### To do:
You are to retype exactly the line with "# [Like Operator" and every line after it in the entries below.
========================================
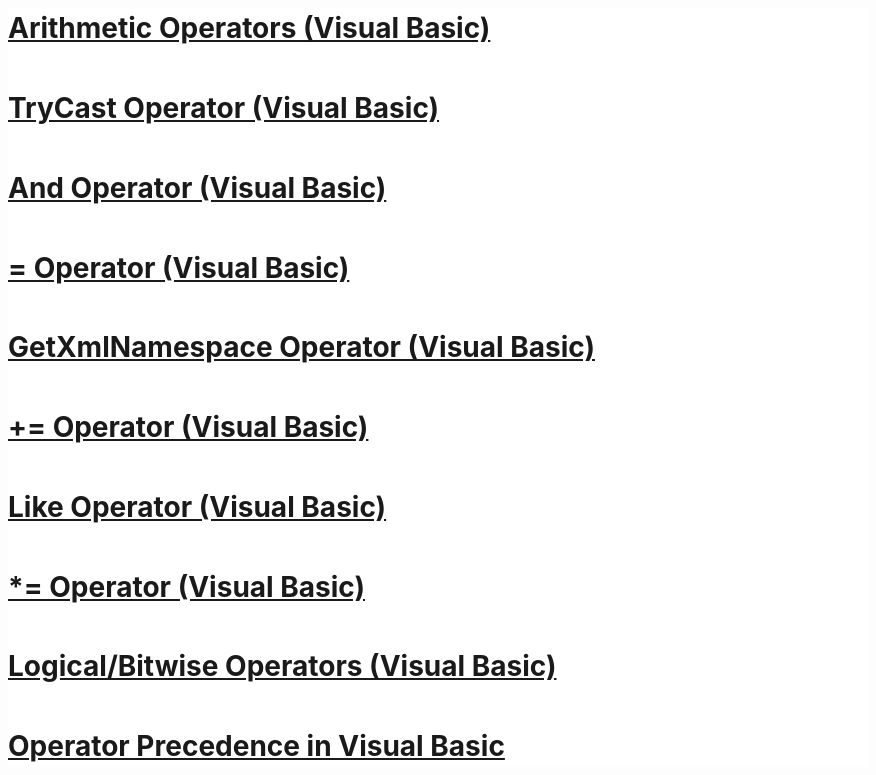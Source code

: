 # [Arithmetic Operators (Visual Basic)](arithmetic-operators.md)
# [TryCast Operator (Visual Basic)](trycast-operator.md)
# [And Operator (Visual Basic)](and-operator.md)
# [= Operator (Visual Basic)](assignment-operator.md)
# [GetXmlNamespace Operator (Visual Basic)](getxmlnamespace-operator.md)
# [+= Operator (Visual Basic)](addition-assignment-operator.md)
# [Like Operator (Visual Basic)](like-operator.md)
# [*= Operator (Visual Basic)](multiplication-assignment-operator.md)
# [Logical/Bitwise Operators (Visual Basic)](logical-bitwise-operators-visual-basic.md)
# [Operator Precedence in Visual Basic](operator-precedence.md)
========================================
### Task result:
# [Like Operator (Visual Basic)](like-operator.md)
# [*= Operator (Visual Basic)](multiplication-assignment-operator.md)
# [Logical/Bitwise Operators (Visual Basic)](logical-bitwise-operators-visual-basic.md)
# [Operator Precedence in Visual Basic](operator-precedence.md)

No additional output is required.